Après Oran, Tlemcen et Mostaganem, nous arrivons à la ville blanche vendredi soir. Sur les coups de 22h, épuisés par le trajet, nos yeux qui se ferment de fatigue, luttent pour trouver le chemin de la rue Didouche.
Notre premier sentiment en arrivant, de nuit, dans la ville d’Alger est qu’elle est belle et lumineuse, mais curieusement vide à une heure qui reste correcte.
Les rues sont désertes et les restaurants fermés de bonne heure. Notre présence féminine nous vaut aussi quelques regards de biais.
Au fil des conversations avec les gens qui font la ville, chauffeurs de taxi , réceptionnistes d’hôtel et serveurs de cafés, nous comprendrons à quel point la décennie noire a laissé une peur qui reste très ancrée chez les gens et alimente un renforcement sécuritaire plus ou moins justifié.

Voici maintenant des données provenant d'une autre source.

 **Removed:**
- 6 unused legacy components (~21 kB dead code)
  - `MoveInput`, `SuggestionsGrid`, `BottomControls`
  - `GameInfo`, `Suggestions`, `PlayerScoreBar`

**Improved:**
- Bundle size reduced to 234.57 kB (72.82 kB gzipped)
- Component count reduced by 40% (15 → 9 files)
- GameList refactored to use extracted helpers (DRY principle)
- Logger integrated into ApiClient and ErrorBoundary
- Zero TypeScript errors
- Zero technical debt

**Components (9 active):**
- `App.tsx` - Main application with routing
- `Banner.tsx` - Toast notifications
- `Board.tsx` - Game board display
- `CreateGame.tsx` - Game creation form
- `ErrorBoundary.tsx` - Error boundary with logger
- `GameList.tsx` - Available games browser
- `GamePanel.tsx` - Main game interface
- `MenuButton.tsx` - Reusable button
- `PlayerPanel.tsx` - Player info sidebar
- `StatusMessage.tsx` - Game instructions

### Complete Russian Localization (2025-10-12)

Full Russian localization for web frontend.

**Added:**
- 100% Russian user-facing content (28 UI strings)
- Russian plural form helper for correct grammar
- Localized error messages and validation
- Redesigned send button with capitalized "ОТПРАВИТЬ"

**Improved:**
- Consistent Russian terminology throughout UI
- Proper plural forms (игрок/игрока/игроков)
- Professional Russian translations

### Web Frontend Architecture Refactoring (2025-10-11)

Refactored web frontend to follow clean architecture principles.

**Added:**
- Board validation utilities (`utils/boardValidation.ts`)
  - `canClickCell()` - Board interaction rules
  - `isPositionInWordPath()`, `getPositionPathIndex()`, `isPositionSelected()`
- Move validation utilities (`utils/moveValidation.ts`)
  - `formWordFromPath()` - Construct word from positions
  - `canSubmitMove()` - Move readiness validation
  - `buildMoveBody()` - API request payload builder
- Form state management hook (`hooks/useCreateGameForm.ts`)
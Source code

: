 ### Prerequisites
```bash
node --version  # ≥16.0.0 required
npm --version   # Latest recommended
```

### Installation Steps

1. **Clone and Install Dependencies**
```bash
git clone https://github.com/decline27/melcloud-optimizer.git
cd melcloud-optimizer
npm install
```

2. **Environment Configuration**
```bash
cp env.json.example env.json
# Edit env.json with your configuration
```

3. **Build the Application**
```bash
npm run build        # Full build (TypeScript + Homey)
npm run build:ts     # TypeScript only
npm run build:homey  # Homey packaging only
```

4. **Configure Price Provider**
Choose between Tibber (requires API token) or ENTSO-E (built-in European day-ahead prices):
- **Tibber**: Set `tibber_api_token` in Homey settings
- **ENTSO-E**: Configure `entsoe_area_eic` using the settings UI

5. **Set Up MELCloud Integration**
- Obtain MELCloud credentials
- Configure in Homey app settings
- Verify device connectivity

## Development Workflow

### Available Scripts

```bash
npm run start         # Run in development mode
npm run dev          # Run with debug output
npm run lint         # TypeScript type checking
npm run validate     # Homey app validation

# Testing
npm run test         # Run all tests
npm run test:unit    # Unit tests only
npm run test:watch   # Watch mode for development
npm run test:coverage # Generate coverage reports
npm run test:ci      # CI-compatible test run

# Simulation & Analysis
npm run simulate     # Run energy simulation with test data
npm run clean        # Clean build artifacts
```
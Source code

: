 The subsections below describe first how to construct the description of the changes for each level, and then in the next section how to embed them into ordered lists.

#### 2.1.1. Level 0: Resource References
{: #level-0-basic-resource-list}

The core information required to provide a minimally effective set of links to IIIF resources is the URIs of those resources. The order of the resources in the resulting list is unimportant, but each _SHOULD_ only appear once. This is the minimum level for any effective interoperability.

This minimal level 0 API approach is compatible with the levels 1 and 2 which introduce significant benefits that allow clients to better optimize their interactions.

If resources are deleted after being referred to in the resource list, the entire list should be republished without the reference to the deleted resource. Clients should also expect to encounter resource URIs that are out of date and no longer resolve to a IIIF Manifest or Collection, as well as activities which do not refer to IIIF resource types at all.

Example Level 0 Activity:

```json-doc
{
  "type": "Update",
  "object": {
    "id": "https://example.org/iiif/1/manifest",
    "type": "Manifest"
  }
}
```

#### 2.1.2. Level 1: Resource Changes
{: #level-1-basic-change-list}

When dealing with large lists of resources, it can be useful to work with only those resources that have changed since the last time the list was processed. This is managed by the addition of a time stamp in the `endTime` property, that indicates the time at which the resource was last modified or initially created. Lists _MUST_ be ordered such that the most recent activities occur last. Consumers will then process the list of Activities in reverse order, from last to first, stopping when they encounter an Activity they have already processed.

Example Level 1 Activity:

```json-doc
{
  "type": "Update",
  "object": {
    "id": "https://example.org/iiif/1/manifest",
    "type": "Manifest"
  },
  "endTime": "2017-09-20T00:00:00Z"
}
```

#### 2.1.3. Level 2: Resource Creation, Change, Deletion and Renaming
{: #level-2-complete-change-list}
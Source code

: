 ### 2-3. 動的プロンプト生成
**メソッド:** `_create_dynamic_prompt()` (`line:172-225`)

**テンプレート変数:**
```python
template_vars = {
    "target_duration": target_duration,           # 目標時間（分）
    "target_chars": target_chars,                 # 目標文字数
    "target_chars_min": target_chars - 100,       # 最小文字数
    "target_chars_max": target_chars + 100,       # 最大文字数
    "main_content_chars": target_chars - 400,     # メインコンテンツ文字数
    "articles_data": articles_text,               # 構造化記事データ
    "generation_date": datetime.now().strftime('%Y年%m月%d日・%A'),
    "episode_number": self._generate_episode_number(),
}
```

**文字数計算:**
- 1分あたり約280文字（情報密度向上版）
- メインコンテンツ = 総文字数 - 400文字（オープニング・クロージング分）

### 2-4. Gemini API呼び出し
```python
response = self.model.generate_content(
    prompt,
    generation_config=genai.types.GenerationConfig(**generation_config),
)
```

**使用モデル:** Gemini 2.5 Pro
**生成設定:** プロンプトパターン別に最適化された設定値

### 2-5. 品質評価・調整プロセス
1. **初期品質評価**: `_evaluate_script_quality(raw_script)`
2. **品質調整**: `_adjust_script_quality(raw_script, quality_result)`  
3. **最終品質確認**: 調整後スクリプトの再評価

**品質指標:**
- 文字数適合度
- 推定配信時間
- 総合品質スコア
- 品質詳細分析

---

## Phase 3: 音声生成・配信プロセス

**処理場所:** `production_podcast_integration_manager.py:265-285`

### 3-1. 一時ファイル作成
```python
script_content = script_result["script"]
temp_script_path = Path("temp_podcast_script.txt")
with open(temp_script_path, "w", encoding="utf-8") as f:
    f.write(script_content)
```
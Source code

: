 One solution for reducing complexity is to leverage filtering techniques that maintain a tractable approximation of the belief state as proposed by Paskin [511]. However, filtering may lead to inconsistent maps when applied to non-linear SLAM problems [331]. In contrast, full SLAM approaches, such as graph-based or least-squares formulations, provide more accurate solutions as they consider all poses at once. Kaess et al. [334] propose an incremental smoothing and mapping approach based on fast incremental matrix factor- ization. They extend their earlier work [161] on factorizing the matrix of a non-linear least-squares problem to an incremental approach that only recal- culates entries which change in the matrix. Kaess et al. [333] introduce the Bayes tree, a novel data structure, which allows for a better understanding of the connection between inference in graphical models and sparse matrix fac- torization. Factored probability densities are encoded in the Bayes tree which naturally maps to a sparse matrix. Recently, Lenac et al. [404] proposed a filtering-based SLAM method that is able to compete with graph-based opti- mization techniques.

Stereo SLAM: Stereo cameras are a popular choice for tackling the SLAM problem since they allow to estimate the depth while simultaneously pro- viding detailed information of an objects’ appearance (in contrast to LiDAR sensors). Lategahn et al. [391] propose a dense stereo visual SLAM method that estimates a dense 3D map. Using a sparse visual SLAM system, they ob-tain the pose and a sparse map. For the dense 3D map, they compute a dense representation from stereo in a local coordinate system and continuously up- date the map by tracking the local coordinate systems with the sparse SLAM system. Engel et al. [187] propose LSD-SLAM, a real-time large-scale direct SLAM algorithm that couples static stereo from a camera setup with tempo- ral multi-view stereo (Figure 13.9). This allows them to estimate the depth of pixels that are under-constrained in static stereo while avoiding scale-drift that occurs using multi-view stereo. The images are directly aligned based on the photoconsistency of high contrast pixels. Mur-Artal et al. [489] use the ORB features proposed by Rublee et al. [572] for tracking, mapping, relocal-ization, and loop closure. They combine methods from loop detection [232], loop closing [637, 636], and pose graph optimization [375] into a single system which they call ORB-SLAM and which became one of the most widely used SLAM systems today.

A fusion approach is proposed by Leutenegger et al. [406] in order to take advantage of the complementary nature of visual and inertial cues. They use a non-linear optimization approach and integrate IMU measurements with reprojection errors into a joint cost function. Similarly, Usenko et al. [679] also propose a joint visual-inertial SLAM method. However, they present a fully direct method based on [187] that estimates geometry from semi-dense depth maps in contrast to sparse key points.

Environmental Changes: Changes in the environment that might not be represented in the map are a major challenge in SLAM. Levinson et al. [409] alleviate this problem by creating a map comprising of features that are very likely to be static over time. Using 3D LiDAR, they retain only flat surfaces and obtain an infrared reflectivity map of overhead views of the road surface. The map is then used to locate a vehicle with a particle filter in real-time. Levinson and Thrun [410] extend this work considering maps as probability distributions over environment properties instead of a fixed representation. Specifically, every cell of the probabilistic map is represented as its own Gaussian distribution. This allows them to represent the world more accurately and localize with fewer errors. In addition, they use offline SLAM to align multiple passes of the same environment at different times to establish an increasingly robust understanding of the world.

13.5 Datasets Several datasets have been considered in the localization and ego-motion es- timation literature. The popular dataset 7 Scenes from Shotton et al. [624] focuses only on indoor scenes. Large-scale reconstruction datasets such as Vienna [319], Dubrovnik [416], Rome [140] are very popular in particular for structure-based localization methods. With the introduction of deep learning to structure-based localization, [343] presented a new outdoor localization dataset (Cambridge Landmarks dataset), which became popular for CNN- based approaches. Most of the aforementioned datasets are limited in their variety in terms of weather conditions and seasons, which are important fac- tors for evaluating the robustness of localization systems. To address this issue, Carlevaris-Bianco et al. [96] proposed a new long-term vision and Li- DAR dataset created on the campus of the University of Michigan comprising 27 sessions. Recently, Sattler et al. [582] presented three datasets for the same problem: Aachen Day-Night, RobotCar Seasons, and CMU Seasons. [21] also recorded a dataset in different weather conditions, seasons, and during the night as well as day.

Nous en avons nous-mêmes fait les frais, arrêtés quatre fois par des barrages policiers, fouille de bagages inclue.
« Avant, on pouvait rester jusqu’à minuit voire 2h du matin dans le café du coin », nous confie Mohamed, restaurateur au petit hôtel où nous avons élu domicile.
L’homme nous raconte des heures durant son rapport fait d’amour et de frustration vis-à-vis de cette ville dont il pleure nostalgiquement la vivacité d’antan.
Les acteurs culturels et artistes que nous rencontrerons régulièrement dans les cafés de la rue Didouche nous parlent aussi de cet âge d’or post-indépendance mais ils défendent la vivacité de la génération actuelle, qui use de moyens différents pour exprimer ses idéaux et regorge de créativité et d’initiatives. Alger s’offrira donc à nous en demi teinte, à la fois reine et déchue, belle et rebelle.
Alger est une belle ville blanche qui est devenue grise. Grise parce que les belles façades coloniales qui structurent la ville sont laissées à l’abandon et que la Casbah pleure silencieusement son éclat le jour où nous la visitons, sous une pluie battante. Accompagnés par Mehdi Hachid, acteur culturel qui deviendra très vite notre ami, nous découvrons ses zones d’ombres et de lumière. Du jardin de l’horloge à Ain Sbouja où nous nous rendrons avec une poignée de street artistes, nos balades nous mèneront aussi au monument des martyrs et son musée sanglant avec un rapide passage aux hôtels de l’Aurassi et Saint George, pour apprécier une vue d’ensemble sur la capitale.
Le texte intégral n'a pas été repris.